The wooden trestle bridge over the Mangarangiora completed in 1880 was believed to have been constructed under the supervision of Mr J. T. CARR District Engineer who was in charge of survey parties in the area laying off sites for the new bridges south of Ormondville. It is known that J. SAUNDERS of Wellington built the Manga-te-Wainui Viaduct for which tenders closed on 23rd December 1881 for the contract sum of £17,780/16/0d. ($35,561.60c) Trestle bridges were built of tier upon tier of wooden beams and the Ormondville viaduct built with a curve in the line was reputed to be the highest in the world when constructed being over 100 feet high and about 600 feet long.

Bush fires were a constant worry to all especially during the summer when large areas were being burnt off for farming. In April 1886 flames swept in from the west and crossed over the railway line. Large parties of men were retained to watch the wooden trestle bridge and the fire was controlled within a few feet of the bridge following heavy rainfall.

The wooden trestle bridge over the Mangarangiora was replaced with a steel viaduct over a deviation completed in 1906 and was opened for traffic on 10th January 1907 after an official opening ceremony the previous Sunday. The new viaduct (still in use) known as bridge No. 156 is 921 feet long and 129 feet high. In 1935 the Viaduct was strengthened to take the heavy “K” Class locomotives weighing up to 140 tons fully bunkered then being built by N.Z. Railways. The line has a 1 in 50 grade approach on to both ends of the Viaduct from Ormondville and Kopua. An early timetable dated 16.10.1880 advised that the trains left Napier at 7.40 a.m. and 4.30 p.m. and arrived at Makotuku at 11.23 a.m. and 8.10 p.m. which must have been fairly good times for the 15 ton, 4 wheel Saddletank C Class locomotives used at that time.

From 1880 until 1883 when Ormondville was a flag station those intending to leave the train had to advise the guard. Intending travellers at the Flag Station had to wave down the driver and the guard collected their fares.

Photo Page 110 “Endeavour” crossing Mangarangiora Viaduct, 1977 (by Paul ANDERSON).

A fully staffed station was opened at Ormondville in 1883 and later a goods shed, freight and stockyards were built to cope with crossing North-South freight trains. The “Endeavour” passenger train stops on request daily.
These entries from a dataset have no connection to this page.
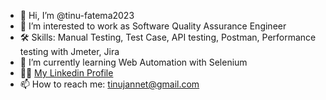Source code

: - 👋 Hi, I’m @tinu-fatema2023
- 👀 I’m interested to work as Software Quality Assurance Engineer
- 🛠 Skills: Manual Testing, Test Case, API testing, Postman, Performance testing with Jmeter, Jira
- 🌱 I’m currently learning Web Automation with Selenium
- 👩‍💻 [My Linkedin Profile](https://github.com/tinu-fatema2023)
- 📫 How to reach me: tinujannet@gmail.com

<!---
tinu-fatema2023/tinu-fatema2023 is a ✨ special ✨ repository because its `README.md` (this file) appears on your GitHub profile.
You can click the Preview link to take a look at your changes.
--->
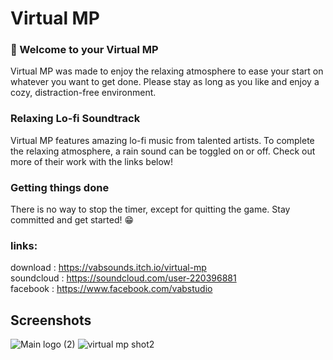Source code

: 
# Virtual MP
### 👋 Welcome to your Virtual MP 
Virtual MP was made to enjoy the relaxing atmosphere to ease your start on whatever you want to get done. Please stay as long as you like and enjoy a cozy, distraction-free environment.

### Relaxing Lo-fi Soundtrack

Virtual MP features amazing lo-fi music from talented artists. To complete the relaxing atmosphere, a rain sound can be toggled on or off. Check out more of their work with the links below!

### Getting things done

There is no way to stop the timer, except for quitting the game.  Stay committed and get started! 😁

### links:
download : https://vabsounds.itch.io/virtual-mp </br>
soundcloud : https://soundcloud.com/user-220396881 </br>
facebook : https://www.facebook.com/vabstudio

## Screenshots
![Main logo (2)](https://user-images.githubusercontent.com/46282880/136647288-ea7ab979-135f-4f6e-be22-5edf94d76827.png)
![virtual mp shot2](https://user-images.githubusercontent.com/46282880/136647153-f8a886f3-58e6-43ba-ab6e-8d6291f46120.PNG)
Stationmasters who also held the duties of Postmasters included A. W. HUTCHINGS, H. MC DOUGALL and E. J. REID. Later Stationmasters included Davey WILSON who was discharged for leaving the station while on duty when his wife and daughter were drowned in the nearby Manawatu River. Percy BOX, A. J. Mc GRAIL, Geo. TAYLOR, D. CHAFFER served the station until 1976 when C. GUILLUM-SCOTT was appointed Stationmaster.

On the 17th April 1888 Governor NORMANBY by Order in Council over the signature of Foster GORING, Clerk of the Executive Council issued the following directive to N.Z. Railways. “Smoking is strictly prohibited in any of the railway sheds, offices, platforms, waiting room or any portion of the railway premises; and any person so smoking shall be liable to a penalty not exceeding ten pounds.
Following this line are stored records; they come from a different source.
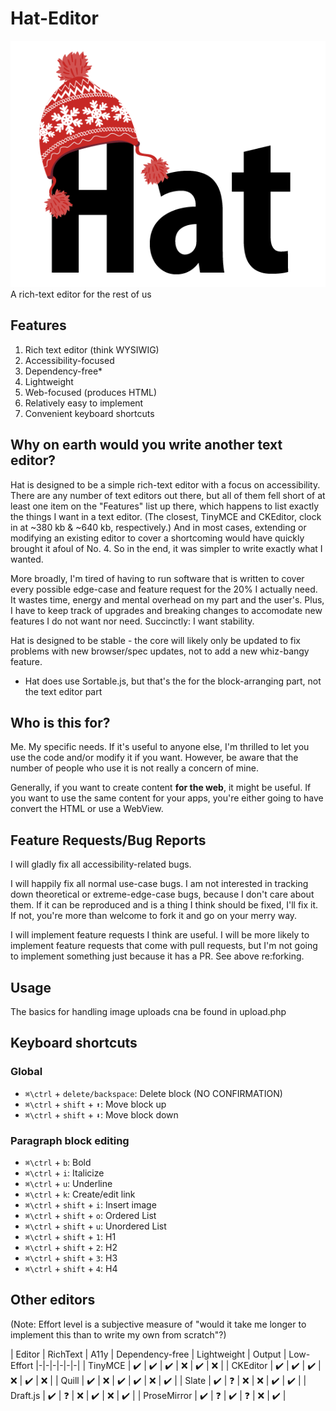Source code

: # Hat-Editor  
![Hat Editor](hat.png)
A rich-text editor for the rest of us

## Features
1. Rich text editor (think WYSIWIG)  
2. Accessibility-focused  
3. Dependency-free*  
4. Lightweight  
5. Web-focused (produces HTML) 
6. Relatively easy to implement  
7. Convenient keyboard shortcuts  

## Why on earth would you write another text editor?
Hat is designed to be a simple rich-text editor with a focus on accessibility. There are any number of text editors out there, but all of them fell short of at least one item on the "Features" list up there, which happens to list exactly the things I want in a text editor. (The closest, TinyMCE and CKEditor, clock in at ~380 kb & ~640 kb, respectively.) And in most cases, extending or modifying an existing editor to cover a shortcoming would have quickly brought it afoul of No. 4. So in the end, it was simpler to write exactly what I wanted.

More broadly, I'm tired of having to run software that is written to cover every possible edge-case and feature request for the 20% I actually need. It wastes time, energy and mental overhead on my part and the user's. Plus, I have to keep track of upgrades and breaking changes to accomodate new features I do not want nor need. Succinctly: I want stability.

Hat is designed to be stable - the core will likely only be updated to fix problems with new browser/spec updates, not to add a new whiz-bangy feature.

* Hat does use Sortable.js, but that's the for the block-arranging part, not the text editor part 

## Who is this for?  
Me. My specific needs. If it's useful to anyone else, I'm thrilled to let you use the code and/or modify it if you want. However, be aware that the number of people who use it is not really a concern of mine.

Generally, if you want to create content **for the web**, it might be useful. If you want to use the same content for your apps, you're either going to have convert the HTML or use a WebView. 

## Feature Requests/Bug Reports  
I will gladly fix all accessibility-related bugs. 

I will happily fix all normal use-case bugs. I am not interested in tracking down theoretical or extreme-edge-case bugs, because I don't care about them. If it can be reproduced and is a thing I think should be fixed, I'll fix it. If not, you're more than welcome to fork it and go on your merry way.

I will implement feature requests I think are useful. I will be more likely to implement feature requests that come with pull requests, but I'm not going to implement something just because it has a PR. See above re:forking.

## Usage

The basics for handling image uploads cna be found in upload.php

## Keyboard shortcuts
### Global
- `⌘\ctrl` + `delete/backspace`: Delete block (NO CONFIRMATION)
- `⌘\ctrl` + `shift` + `⬆️`: Move block up
- `⌘\ctrl` + `shift` + `⬇️`: Move block down   
### Paragraph block editing
- `⌘\ctrl` + `b`: Bold  
- `⌘\ctrl` + `i`: Italicize  
- `⌘\ctrl` + `u`: Underline  
- `⌘\ctrl` + `k`: Create/edit link
- `⌘\ctrl` + `shift` + `i`: Insert image  
- `⌘\ctrl` + `shift` + `o`: Ordered List
- `⌘\ctrl` + `shift` + `u`: Unordered List
- `⌘\ctrl` + `shift` + `1`: H1
- `⌘\ctrl` + `shift` + `2`: H2
- `⌘\ctrl` + `shift` + `3`: H3
- `⌘\ctrl` + `shift` + `4`: H4 

## Other editors
(Note: Effort level is a subjective measure of "would it take me longer to implement this than to write my own from scratch"?)

| Editor | RichText | A11y | Dependency-free | Lightweight | Output | Low-Effort
|-|-|-|-|-|-|
| TinyMCE | ✔️ | ✔️ | ✔️ | ❌ | ✔️ | ❌ |
| CKEditor | ✔️ | ✔️ | ✔️ | ❌ | ✔️ | ❌ |
| Quill | ✔️ | ❌ | ✔️ | ✔️ | ❌ | ✔️ |
| Slate | ✔️ | ❓ | ❌ | ❌ | ✔️ | ✔️ |
| Draft.js | ✔️ | ❓ | ❌ | ✔️ | ❌ | ✔️ |
| ProseMirror | ✔️ | ❓ | ✔️ | ❓ | ❌ | ✔️ |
In 1884 N.Z. Railways issued the following order. “Officers are to be dressed in uniform and it is confidently asserted that the General Manager of Railways will be standing in magnificence and beauty. It is not anticipated that side arms be worn but gold spurs will be permitted.”

Ormondville Post Office

From 1880 until 1914 the business of the Post Office was con­ducted in the railway station.

During 1914 the Ormondville Post Office was transferred from the railway station and business was carried on in temporary premises until the present office was erected in 1920. The temporary building was subsequently transported to the Lines Depot, Dannevirke where it now serves as an equipment store. Sir George HUNTER officially opened the present office in 1921 the Member of Parliament (Reform Government) for the Waipawa Electorate.

Mr C. VIGERS, who was employed as a message-boy during the years 1910/11 at a salary of £32 (i.e. $64.00) per annum recalls that one clerk, a message-boy and porter, assisted the Stationmaster/Postmaster. Money order and Savings Bank facilities were provided and 25 subscribers were connected to the telephone exchange. Telegraph traffic was Morse operated over a Railway/Post Office circuit. During Parliamentary elections polling figures were received by telegraph and displayed for public information. Almost the entire population of the township gathered and interest was high. The large number of fights, which broke out between the supporters of the opposing political parties, highlighted the event.

Mr G. B. FOWLER, who was Postmaster during the years 19 17/19 recalls that the temporary office, which was perhaps twelve feet wide by some twenty feet long, accommodated the telephone exchange, telegraph equipment, mail hopper and public counter. Conditions were more than cramped and the proverbial cat could not be swung. The Postmaster who was Registrar of Births, Deaths and Marriages, also performed marriages in what little space was provided at the public counter.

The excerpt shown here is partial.